HELP ME make a satellite map of a fictional country!!!
TheOwl
Posts: 29
I am experimenting with Bryce 7 Pro.
I made this land mass that is supposed to be representing a fictional nation but it is not enough for me.
The things I want to add to it is:
1.) Make a convincing shoreline.
2.) Flatten certain areas for the coastal and inland cities.
3.) Make trails linking one city with another.
3.) Modify the texture to show and separate the flat lands, forests and mountain regions from each other.
nation.jpg
1754 x 875 - 321K
Comments
Given the variety of things you want to do, possibly this may turn out to be a more complex project with multiple approaches. There are several things you may want to research and/or consider.
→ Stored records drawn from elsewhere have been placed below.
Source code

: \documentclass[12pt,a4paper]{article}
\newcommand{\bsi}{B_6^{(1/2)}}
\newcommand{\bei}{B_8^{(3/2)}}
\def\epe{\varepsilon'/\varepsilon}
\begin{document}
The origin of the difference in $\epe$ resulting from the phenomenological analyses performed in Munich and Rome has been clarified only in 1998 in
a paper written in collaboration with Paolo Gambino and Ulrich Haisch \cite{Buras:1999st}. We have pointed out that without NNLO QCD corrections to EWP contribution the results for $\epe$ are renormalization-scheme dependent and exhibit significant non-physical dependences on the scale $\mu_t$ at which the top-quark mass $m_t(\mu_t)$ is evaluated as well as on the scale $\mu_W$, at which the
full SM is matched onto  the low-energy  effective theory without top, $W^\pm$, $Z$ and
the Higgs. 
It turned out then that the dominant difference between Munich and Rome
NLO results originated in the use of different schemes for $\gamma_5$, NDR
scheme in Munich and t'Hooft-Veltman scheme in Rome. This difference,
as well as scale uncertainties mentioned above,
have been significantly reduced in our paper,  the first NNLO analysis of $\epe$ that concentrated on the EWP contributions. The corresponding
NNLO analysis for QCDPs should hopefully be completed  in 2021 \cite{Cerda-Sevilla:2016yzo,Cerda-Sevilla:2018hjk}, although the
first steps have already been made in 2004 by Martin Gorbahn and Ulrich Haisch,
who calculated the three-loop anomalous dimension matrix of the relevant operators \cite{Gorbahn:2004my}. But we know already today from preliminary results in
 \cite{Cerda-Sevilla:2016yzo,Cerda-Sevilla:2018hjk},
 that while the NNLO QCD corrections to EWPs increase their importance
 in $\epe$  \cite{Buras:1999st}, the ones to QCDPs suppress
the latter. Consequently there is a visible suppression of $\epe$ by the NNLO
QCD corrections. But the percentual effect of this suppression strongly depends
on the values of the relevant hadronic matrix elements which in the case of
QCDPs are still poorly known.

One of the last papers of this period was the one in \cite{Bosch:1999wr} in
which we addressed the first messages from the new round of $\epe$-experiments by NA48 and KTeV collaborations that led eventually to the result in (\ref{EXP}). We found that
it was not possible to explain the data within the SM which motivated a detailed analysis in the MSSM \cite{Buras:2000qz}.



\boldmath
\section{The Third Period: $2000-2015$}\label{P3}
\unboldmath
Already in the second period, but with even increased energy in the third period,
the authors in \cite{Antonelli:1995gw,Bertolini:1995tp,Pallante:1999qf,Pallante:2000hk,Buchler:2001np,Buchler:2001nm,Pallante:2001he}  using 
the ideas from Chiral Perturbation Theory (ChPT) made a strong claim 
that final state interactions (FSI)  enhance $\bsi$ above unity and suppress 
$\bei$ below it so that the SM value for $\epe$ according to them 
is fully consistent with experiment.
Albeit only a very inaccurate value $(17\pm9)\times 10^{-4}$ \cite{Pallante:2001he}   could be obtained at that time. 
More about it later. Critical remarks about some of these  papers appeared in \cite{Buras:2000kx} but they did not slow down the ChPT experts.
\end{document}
For starters, it may help us to know how you have created the material currently in use (if you want to use it as a starting point and not replace it completely.) A screenshot of the Materials Lab would be helpful.
If you are looking to completely replace your material, the first thing I would look at would be something that changes the materials based on altitude (look at one of the existing materials as a starting point.) That would allow you to have different colors representing the coastal areas, flat lands, cities, forests, and mountain regains simply based on altitude, so you could create it all with a single terrain, perhaps with the coastal areas, flat lands, and trails sharing the same lowest part of the material, forests in the middle, and mountains at the top.
Another option is to have multiple overlapping terrains, perhaps one for the coastlines, one for the trails, and one for the forests and mountains. The advantage to this would be allowing the use of different materials for various parts of the terrain, so you could keep your existing material but draw dark lines in the Terrain Editor so the lower material would show through.
In either case, I would suggest making the cities a different material on a different object rather than trying to get it as part of the terrain material, which might be very difficult. Either make a second terrain or just apply the city material to flattened stones which can be easily (re)positioned at the appropriate places.
You know what this might be a more efficient technique to follow. Have separate land masses for the shore, flat land, forest and mountains.
OK I will see what I can do with this and I will update as soon as I got a workable model.
Once you get one terrain completed, you can copy it and use it as a starting point for a second terrain that will perhaps be roughly the same shape but stick up through or out past the first one in spots. Of course the down side to doing this is if you want to make any changes, you would have to make the same change to both terrains, or delete and recreate one of them, which could be very difficult if your changes aren't minor.